TMCnews Featured Article


October 15, 2009

Telework Recommended for Vancouver during 2010 Olympics

By Brendan B. Read, Senior Contributing Editor


Telework is being promoted as an option, along with increased mass transit use, and carpooling, cycling and walking, to help Metro Vancouver, British Columbia, Canada area residents to get around, and employers to obtain access to employees during the 2010 Winter Olympics. The Vancouver Organizing Committee for the 2010 Olympic and Paralympic Winter Games (VANOC) is hoping that the changes will prove permanent as a green Olympics legacy.


To help make that happen, VANOC has launched a new web site (http://www.travelsmart2010.ca) to promote driving alternatives. It says its transportation plan requires reducing vehicle traffic by at least 30 per cent in downtown Vancouver, and on the Lions’ Gate and Second Narrows bridges and the Sea to Sky Highway that connects Vancouver with Whistler; the two key sites.

The competitions, ceremonies, and related events will take place Feb.12-28 and March 12-21 2010 whose greatly added transportation demand would result in, if unmitigated, extensive air-choking gridlock in an already-bustling and fast-growing region. The Globe and Mail newspaper reports that the Winter Olympics will add 30 per cent more trips, result 20-per-cent reduced road capacity through extensive road and lane closures, and 50-per-cent less metered parking.

While VANOC plan calls for additional transit: buses, ferries, commuter trains, and a temporary streetcar service on existing railroad tracks, it is telework: working from home and conferencing [audio/web/video] that is grabbing the attention. The Travelsmart 2010 site asks businesses to “Support Telecommuting to allow your staff to work from home”; the link leads to a section on telework hosted by TransLink, Metro Vancouver’s transportation authority.

The Globe and Mail reported that businesses are already taking heed.

“We are encouraging our people to telecommute, rather than coming in to work,” said Ken Werker, managing partner of executive search firm, Ray & Berndtson. “We are trying to schedule things with our clients so there will be no face-to-face meetings during the Games. We’ll work by video-conferencing, Skype (News - Alert), or the telephone. We've only got 30 employees, but it all helps.”

Telus, which is one of Canada’s largest communications carriers, and which the newspaper said has about 1,000 employees at its main office near key Olympics venues, is walking the [home] walk on telework. It offers telework including at-home contact center agent programs and conferencing solutions.

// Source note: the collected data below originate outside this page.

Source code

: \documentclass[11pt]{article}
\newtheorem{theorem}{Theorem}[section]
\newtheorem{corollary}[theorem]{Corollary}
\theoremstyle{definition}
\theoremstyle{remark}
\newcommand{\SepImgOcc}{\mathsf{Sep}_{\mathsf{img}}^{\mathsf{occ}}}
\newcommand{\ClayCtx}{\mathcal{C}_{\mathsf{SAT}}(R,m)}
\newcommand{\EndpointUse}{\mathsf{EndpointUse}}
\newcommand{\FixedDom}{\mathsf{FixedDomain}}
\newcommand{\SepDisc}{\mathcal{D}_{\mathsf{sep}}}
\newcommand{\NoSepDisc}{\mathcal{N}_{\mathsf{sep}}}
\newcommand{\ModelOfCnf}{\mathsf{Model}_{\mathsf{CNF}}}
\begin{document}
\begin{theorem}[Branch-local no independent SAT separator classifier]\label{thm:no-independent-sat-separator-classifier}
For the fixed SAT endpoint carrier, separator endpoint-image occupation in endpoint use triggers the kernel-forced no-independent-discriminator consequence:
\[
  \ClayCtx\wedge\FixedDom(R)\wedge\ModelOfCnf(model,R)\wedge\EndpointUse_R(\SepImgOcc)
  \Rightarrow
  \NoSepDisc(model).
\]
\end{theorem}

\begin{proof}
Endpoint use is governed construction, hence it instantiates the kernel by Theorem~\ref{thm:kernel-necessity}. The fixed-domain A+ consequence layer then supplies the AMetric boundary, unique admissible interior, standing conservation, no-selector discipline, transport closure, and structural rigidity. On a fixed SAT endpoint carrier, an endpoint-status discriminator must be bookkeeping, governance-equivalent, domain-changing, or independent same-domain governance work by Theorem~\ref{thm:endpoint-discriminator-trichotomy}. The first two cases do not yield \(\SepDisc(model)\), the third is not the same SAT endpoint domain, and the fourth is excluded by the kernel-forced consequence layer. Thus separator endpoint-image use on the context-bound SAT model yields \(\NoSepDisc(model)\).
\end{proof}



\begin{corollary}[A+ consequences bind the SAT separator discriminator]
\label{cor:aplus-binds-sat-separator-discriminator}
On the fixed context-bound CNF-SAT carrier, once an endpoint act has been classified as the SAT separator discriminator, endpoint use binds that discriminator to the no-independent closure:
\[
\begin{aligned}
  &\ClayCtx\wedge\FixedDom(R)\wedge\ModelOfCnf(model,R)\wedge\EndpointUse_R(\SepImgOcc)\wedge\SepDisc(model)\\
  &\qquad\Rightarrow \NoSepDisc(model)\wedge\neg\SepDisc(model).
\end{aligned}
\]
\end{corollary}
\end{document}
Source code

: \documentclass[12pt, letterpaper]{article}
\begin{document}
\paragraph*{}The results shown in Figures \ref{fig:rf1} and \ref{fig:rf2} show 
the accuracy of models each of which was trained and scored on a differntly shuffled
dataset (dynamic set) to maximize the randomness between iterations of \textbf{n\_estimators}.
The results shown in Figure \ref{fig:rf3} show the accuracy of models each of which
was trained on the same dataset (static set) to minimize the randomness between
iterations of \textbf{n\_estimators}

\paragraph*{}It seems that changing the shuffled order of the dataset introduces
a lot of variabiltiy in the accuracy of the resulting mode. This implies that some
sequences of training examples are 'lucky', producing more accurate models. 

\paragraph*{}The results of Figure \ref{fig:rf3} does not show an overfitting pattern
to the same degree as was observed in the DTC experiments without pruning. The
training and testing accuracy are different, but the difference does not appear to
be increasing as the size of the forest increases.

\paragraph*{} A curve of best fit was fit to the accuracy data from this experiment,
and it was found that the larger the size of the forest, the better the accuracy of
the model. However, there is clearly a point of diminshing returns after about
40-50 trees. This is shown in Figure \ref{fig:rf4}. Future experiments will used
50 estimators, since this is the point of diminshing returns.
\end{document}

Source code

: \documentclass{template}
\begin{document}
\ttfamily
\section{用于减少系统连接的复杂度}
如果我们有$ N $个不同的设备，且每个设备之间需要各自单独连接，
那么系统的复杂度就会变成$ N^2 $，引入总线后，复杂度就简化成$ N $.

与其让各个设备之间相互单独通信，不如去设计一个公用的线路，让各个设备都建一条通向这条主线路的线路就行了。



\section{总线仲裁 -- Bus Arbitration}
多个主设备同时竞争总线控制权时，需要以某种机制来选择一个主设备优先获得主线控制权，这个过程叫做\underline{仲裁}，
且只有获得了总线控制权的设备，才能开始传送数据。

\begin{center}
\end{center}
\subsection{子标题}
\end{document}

Investor relations vice-president John Wheeler told the newspaper that his employee team has already conducted a week-long trial of working from home. “It went quite well, and we learned a few lessons. It's one thing to have a plan in your bottom desk drawer. You need to practice it,” Wheeler said. “We don't see the Olympics as a disruption, at all.”

Telus spokesperson Shawn Hall said the company is encouraging its work force to telecommute or work from an alternate site away from the downtown core.

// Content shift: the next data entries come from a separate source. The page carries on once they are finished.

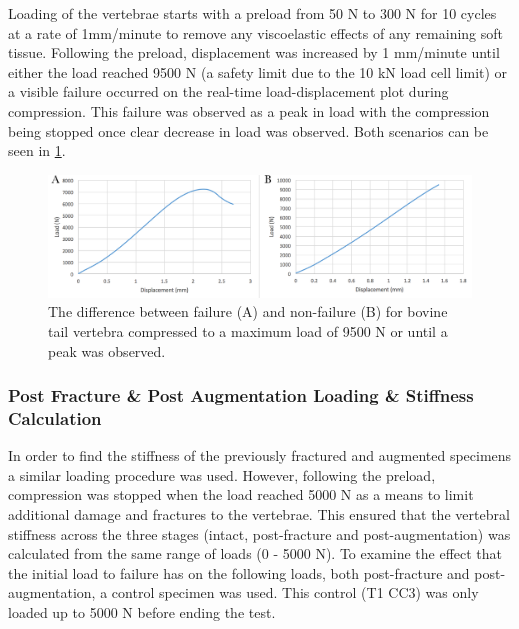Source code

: Loading of the vertebrae starts with a preload from 50 N to 300 N for 10 cycles
at a rate of 1mm/minute to remove any viscoelastic effects of any remaining
soft tissue. Following the preload, displacement was increased by 1 mm/minute
until either the load reached 9500 N (a safety limit due to the 10 kN load cell
limit) or a visible failure occurred on the real-time load-displacement plot
during compression.  This failure was observed as a peak in load with the
compression being stopped once clear decrease in load was observed. Both
scenarios can be seen in \cref{fig:failure_non_failure}.



\begin{figure}[ht!]
\centering
\includegraphics[width=16cm]{images/comparing_failureand_nonfailure.png}
\caption{The difference between failure (A) and non-failure (B) for bovine tail vertebra compressed to a maximum load of 9500 N or until a peak was observed.}
\label{fig:failure_non_failure}
\end{figure}

\subsubsection{Post Fracture \& Post Augmentation Loading \& Stiffness
Calculation}\label{post-fracture-post-vertebroplasty}

In order to find the stiffness of the previously fractured and augmented
specimens a similar loading procedure was used. However, following the preload,
compression was stopped when the load reached 5000 N as a means to limit
additional damage and fractures to the vertebrae. This ensured that the
vertebral stiffness across the three stages (intact, post-fracture and
post-augmentation) was calculated from the same range of loads (0 - 5000 N). To
examine the effect that the initial load to failure has on the following loads,
both post-fracture and post-augmentation, a control specimen was used. This
control (T1 CC3) was only loaded up to 5000 N before ending the test.




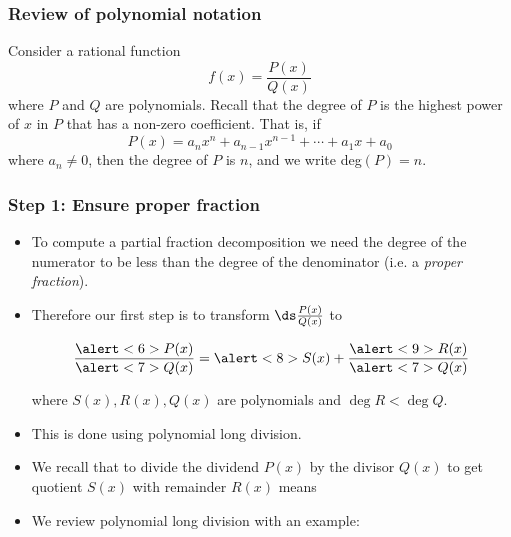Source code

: \begin{frame}
\frametitle{Review of polynomial notation}
Consider a rational function
\[
f(x) = \frac{P(x)}{Q(x)}
\]
where $P$ and $Q$ are polynomials.  Recall that the degree of $P$ is the highest power of $x$ in $P$ that has a non-zero coefficient.  That is, if
\[
P(x) = a_nx^n + a_{n-1}x^{n-1} + \cdots + a_1x + a_0
\]
where $a_n \neq 0$, then the degree of $P$ is $n$, and we write deg$(P) = n$.

\end{frame}
\begin{frame}\frametitle{Step 1: Ensure proper fraction}
\begin{itemize}
\item To compute a partial fraction decomposition we need  the degree of the numerator to be less than the degree of the denominator (i.e. a \textit{proper fraction}).
\item<2-> Therefore our first step is to transform $\ds \frac{P(x)}{Q(x)}$ to

\[ \frac{\alert<6>{P(x)}}{\alert<7>{Q(x)} }= \alert<8>{S(x)}+\frac{\alert<9>{R(x)}}{\alert<7>{Q(x)}} 
\]

where $S(x), R(x), Q(x)$ are polynomials and $\deg R<\deg Q$.
\item<3-> This is done using polynomial long division.
\item<4-> We recall that to divide the \alert<6>{dividend $P(x)$} by the \alert<7>{divisor $Q(x)$} to get \alert<8>{quotient $S(x)$} with \alert<9>{remainder $R(x)$} means 
\item<10-> We review polynomial long division with an example:
\end{itemize}



\end{frame}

“We certainly have the technology. If we are able to take almost a thousand people out of the downtown for the Olympics, that's a real contribution,” said Hall. “As for myself, I'm planning to work at home, but come down a few times at night for the fun.”

SAP (News - Alert) Canada - its Vancouver operation within a stone's throw of the Games' opening and closing ceremonies at B.C. Place - is hoping as many as 90 per cent of its 1,100-strong staff will not drive to work while the Olympics are on.

“There are a lot of moving parts, but we are definitely trying,” said managing director Kirsten Sutton.

She echoed VANOC's wish that changing commuter habits during the several weeks of the Olympics may lead to more permanent, non-driving habits.

“There's no value in grumbling. This is a-once-in-a-lifetime opportunity to create a 'green' legacy. It can be a catalyst for change,” said Sutton.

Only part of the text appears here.